YAZARLARA YAZMADIKLARI YERDEN SORULAR
“Gök kubbenin altında söylenmemiş söz yoktur.” Cicero’ya atfedilen bu sözü edebiyat söyleşilerine uyarladığımızda yazarların yazı yolculuğu, kitapları ve edebiyat dünyasına dair “sorulmamış soru yoktur” diyebiliriz. Bu söyleşi dizisinde yer alan sorular da elbette ilk kez sorulmuyor ama eserlerini beğeniyle takip ettiğimiz yazarlarımızla bu kez özellikle yazmadıkları üzerinden, hayaller üzerinden sohbet edelim istedik.
Hatice Günday Şahman: Yazar olmanın yanı sıra ya da ön koşulu olarak iyi bir okur olan yazarın hayran olduğu bir yazar, hatta kimi zaman ona “Keşke ben yazmış olsaydım,” dedirten bir eser mutlaka vardır. Sizde de böyle bir duygu yaratan öykü/roman var mı? Varsa hangi yönleriyle sizi bu kadar etkiledi?

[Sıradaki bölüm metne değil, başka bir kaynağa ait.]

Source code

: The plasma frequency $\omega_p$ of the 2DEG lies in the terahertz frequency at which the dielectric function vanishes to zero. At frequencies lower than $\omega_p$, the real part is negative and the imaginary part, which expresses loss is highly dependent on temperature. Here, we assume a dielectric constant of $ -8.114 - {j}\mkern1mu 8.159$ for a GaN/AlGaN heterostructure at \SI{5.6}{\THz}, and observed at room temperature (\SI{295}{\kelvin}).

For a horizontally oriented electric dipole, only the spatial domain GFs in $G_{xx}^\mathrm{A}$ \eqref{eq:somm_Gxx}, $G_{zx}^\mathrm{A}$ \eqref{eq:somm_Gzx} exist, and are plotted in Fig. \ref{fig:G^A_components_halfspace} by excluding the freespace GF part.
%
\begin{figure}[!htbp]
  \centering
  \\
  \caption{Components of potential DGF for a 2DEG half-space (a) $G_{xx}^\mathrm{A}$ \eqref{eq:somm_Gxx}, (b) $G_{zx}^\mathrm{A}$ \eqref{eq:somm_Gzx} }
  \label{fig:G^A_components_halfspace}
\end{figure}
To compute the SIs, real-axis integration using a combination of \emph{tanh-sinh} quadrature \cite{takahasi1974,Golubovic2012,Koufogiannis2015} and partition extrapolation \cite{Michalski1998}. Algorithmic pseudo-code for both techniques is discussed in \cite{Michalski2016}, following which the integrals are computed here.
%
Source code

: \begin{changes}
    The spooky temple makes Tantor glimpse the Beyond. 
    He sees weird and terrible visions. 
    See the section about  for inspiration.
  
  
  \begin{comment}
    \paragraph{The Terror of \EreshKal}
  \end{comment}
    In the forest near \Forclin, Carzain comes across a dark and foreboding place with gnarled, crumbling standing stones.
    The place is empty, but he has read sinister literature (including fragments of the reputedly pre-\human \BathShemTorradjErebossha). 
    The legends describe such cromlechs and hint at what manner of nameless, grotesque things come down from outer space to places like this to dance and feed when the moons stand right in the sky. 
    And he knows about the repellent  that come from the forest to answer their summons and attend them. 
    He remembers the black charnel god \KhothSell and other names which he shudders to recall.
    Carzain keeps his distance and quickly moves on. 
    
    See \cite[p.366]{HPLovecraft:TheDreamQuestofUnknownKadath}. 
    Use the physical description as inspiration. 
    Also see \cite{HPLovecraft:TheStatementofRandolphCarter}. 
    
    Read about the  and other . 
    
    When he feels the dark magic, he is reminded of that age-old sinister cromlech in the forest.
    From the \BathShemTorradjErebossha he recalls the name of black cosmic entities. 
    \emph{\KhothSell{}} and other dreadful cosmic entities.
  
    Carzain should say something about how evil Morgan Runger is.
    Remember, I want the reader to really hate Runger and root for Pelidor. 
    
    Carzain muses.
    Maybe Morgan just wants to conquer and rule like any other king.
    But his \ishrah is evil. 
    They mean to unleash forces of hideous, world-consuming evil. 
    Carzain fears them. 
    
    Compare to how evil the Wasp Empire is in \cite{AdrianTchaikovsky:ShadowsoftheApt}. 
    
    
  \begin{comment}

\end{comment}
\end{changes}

Hatice Günday Şahman: Ursula K. Le Guin Lavinia adlı romanında, Vergilius’un Aeneas destanında küçük bir rolü olan Lavinia karakterini; Ayfer Tunç ise kendi romanı Yeşil Peri Gecesi’nin yan karakteri olan Osman’ı son romanında başkarakter olarak yazdılar. Bu örneklerde olduğu gibi bir eser kaleme almak isteseydiniz hangi eserden ya da eserinizden, hangi yan karakteri seçerdiniz?
Aysun Kara: Karakter yaratmak demek, teşbihte hata olmaz, kanlı canlı birini vücuda getirmek gibi bir şey yazarlar için. Ben karakterlerimin geçmişlerini, metinde kullanmayacağım ama kendi gözümde karakteri “gerçek” bir insan olarak algılamama yardım edecek özelliklerini uzun uzun düşünüp yazarım. Bu yöntem karaktere inancımı güçlendirir. Siz yazar olarak karakterinize inanıyorsanız okurlar da o karakteri kanlı canlı karşılarında hayal edebilirler. Bu yüzden hem ana hem de yardımcı karakterlerimin gerçek dünyada yaşıyormuş olduğu duygusunu taşırım içimde. Dünyanın Orta Yeri adlı romanımdaki karakterlerden Hekimoğlan, Burunsuz Vasil ve Ali’yi seçip bir başka romanda başkarakter olarak yazmak isterim. Sessizce Şarkı Söylüyorduk adlı öykü kitabımdaki birkaç karakteri de yazmak isterim doğrusu.
Hatice Günday Şahman: Edip Cansever’in “Masa da masaymış ha” dediği gibi bir masanız olsa, zamanın ve mesafelerin getirdiği sınırlamalar olmaksızın, hangi yazarları ya da kurmaca karakterleri konuk etmek, söyleşmek isterdiniz? Onlarla neler konuşurdunuz?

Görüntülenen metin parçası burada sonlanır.